## EXERCISE
Where "make" appears in a line of the entries below, that line should be copied.
★ ★ ★ ★ ★ ★ ★
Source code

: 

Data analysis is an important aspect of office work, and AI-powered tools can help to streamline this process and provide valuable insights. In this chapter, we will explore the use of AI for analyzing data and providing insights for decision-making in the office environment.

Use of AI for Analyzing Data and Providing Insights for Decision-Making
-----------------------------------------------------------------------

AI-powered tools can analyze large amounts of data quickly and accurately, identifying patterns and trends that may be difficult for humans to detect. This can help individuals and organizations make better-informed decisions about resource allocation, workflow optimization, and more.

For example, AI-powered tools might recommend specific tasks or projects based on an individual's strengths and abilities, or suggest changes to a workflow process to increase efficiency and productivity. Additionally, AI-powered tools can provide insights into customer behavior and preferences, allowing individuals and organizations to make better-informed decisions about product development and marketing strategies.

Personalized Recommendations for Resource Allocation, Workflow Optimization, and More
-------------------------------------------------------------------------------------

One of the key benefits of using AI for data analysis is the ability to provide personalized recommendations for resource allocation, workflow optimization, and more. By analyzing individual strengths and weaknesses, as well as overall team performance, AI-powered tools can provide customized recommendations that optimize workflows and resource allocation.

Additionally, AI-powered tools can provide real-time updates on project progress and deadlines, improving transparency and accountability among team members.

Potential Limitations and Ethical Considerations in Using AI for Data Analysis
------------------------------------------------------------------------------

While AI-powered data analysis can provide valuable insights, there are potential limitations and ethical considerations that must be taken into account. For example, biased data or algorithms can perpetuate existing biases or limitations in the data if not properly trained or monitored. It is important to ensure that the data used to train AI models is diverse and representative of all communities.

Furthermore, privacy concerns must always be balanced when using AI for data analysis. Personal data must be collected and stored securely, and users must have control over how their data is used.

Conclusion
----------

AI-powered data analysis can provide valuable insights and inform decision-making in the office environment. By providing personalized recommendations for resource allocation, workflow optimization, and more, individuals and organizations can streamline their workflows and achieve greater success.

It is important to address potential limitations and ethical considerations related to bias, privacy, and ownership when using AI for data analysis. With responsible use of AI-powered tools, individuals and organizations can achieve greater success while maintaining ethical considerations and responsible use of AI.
★ ★ ★ ★ ★ ★ ★
## ANSWER TO THIS TASK
AI-powered tools can analyze large amounts of data quickly and accurately, identifying patterns and trends that may be difficult for humans to detect. This can help individuals and organizations make better-informed decisions about resource allocation, workflow optimization, and more.
For example, AI-powered tools might recommend specific tasks or projects based on an individual's strengths and abilities, or suggest changes to a workflow process to increase efficiency and productivity. Additionally, AI-powered tools can provide insights into customer behavior and preferences, allowing individuals and organizations to make better-informed decisions about product development and marketing strategies.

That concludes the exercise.